In case you didn't know, artist and comic legend Jack Kirby is responsible for the creation of many of Marvel's heaviest-hitting characters. The problem is that what Kirby did at the time seems to fall under the auspices of contract work -- meaning, essentially, it doesn't matter what his brain came up with while under contract, because Marvel owns it.

But, with Kirby sadly deceased, his estate and heirs have continued to fight so that Marvel will finally pay up what they feel is due for all those characters ol' King Kirby was responsible for creating.

And while the court process was mostly one hundred miles of bad road, the Kirby estate plugged along. With a potential SCOTUS hearing on the horizon over the possibility that the Kirby estate could legally issue termination notices on 262 of Jack's works, it seems that Marvel has finally given in, at least a little.

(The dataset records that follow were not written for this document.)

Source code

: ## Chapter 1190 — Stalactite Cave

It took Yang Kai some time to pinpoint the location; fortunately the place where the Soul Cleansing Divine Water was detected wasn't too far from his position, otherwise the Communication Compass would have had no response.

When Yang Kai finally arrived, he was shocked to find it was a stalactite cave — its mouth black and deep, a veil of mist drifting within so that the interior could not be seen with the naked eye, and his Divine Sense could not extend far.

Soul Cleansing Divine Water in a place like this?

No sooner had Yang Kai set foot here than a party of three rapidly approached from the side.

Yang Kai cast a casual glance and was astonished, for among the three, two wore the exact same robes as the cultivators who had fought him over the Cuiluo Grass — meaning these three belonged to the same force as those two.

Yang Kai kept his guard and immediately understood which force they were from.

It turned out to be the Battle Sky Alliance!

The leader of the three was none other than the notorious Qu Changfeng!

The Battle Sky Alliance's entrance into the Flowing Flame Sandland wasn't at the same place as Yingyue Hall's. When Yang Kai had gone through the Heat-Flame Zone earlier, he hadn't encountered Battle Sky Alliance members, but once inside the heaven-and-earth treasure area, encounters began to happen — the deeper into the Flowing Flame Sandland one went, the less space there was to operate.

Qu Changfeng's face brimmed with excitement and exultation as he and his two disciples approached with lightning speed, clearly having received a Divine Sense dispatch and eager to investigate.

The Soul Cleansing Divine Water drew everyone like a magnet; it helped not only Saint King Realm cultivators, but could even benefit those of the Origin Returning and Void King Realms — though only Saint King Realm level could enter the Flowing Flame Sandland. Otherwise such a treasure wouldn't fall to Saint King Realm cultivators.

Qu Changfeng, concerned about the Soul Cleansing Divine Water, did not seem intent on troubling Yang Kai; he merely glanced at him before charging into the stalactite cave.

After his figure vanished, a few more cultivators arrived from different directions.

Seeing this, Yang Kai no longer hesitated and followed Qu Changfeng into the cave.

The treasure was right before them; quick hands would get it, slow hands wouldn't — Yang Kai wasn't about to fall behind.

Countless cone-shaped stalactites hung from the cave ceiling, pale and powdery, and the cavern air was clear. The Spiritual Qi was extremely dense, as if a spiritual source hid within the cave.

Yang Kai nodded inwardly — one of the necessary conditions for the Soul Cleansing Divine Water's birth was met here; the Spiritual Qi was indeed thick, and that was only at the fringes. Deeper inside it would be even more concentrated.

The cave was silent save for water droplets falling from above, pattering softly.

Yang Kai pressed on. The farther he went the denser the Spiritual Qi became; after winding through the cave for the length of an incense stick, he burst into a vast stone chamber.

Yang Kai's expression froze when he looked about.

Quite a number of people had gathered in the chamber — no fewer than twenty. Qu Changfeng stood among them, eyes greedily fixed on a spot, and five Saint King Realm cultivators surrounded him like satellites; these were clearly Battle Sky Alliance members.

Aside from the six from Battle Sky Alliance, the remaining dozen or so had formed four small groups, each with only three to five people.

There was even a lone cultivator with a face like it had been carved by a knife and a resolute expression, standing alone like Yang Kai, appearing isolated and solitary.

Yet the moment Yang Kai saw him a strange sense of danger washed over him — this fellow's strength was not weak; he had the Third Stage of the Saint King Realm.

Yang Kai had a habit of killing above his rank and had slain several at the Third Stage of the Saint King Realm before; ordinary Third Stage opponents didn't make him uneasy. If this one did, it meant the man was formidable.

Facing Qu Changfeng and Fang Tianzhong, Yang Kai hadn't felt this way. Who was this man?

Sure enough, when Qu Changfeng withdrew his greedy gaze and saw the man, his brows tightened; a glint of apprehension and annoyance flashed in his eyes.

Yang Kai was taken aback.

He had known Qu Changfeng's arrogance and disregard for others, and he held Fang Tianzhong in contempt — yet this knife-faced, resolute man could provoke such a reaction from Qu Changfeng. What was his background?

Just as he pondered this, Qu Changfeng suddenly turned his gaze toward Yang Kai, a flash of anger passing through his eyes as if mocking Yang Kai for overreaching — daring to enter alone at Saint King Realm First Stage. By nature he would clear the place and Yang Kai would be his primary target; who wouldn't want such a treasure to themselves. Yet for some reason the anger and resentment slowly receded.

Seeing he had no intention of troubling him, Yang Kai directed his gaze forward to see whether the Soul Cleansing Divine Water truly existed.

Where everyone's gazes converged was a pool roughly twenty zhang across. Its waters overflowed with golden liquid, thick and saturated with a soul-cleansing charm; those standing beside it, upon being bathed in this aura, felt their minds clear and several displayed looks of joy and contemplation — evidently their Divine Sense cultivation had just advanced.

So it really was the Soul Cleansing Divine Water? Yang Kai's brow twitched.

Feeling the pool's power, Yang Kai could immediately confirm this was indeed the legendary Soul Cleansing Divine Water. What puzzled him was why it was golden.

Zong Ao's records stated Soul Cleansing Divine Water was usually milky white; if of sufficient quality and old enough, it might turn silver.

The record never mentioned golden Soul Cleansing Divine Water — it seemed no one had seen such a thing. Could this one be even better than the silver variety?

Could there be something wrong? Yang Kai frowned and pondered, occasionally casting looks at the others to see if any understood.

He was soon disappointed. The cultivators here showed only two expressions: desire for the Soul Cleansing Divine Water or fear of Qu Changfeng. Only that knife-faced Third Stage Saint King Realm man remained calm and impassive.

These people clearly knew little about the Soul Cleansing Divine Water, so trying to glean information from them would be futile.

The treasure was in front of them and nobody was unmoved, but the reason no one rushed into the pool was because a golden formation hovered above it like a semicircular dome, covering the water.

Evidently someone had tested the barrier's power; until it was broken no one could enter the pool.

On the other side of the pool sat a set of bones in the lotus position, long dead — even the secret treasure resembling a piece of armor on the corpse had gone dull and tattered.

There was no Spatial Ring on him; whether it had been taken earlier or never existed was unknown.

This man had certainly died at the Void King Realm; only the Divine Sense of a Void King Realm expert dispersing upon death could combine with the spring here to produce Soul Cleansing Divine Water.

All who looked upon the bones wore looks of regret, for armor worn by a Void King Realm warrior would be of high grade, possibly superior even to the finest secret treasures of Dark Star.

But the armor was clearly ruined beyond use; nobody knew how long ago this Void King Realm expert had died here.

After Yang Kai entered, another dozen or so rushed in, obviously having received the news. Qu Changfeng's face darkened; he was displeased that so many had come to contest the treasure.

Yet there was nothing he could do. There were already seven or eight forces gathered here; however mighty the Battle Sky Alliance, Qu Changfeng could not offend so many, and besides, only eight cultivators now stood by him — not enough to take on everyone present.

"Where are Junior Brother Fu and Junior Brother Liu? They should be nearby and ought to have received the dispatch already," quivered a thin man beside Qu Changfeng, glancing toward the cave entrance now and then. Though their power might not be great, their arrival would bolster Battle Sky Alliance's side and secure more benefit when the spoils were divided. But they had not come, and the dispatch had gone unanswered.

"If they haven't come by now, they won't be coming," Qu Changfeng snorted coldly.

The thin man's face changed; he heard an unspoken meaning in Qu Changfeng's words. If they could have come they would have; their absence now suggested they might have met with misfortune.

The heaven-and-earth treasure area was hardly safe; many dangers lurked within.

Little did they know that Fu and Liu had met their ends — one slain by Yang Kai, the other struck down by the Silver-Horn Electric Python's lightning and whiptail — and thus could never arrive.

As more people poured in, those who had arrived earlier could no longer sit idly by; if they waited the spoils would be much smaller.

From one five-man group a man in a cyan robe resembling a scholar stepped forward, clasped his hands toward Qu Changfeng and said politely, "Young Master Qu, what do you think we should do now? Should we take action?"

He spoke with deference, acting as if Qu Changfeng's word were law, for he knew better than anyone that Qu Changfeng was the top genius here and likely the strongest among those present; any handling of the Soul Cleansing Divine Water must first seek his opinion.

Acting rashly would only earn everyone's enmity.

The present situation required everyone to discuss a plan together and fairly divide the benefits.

In a joint statement, Marvel and the Kirby heirs had this to say:

Marvel and the family of Jack Kirby have amicably resolved their legal disputes, and are looking forward to advancing their shared goal of honoring Mr. Kirby’s significant role in Marvel’s history.

While the specifics of the settlement will likely remain undisclosed, best guess says Marvel and Disney paid the Kirbys a significant sum. Considering there was even a tiny possibility that Marvel could have had to retroactively cough up the dough for most of their hugely successful movies, it makes sense that they finally made a deal. Plus, we imagine the Kirbys are probably exhausted of fighting this lengthy legal battle.

The result? Jack Kirby actually kind of got his due, albeit posthumously. Which isn't an insignificant victory, considering all the other comics creators out there who are hoping they'll finally get paid for adaptations of their work.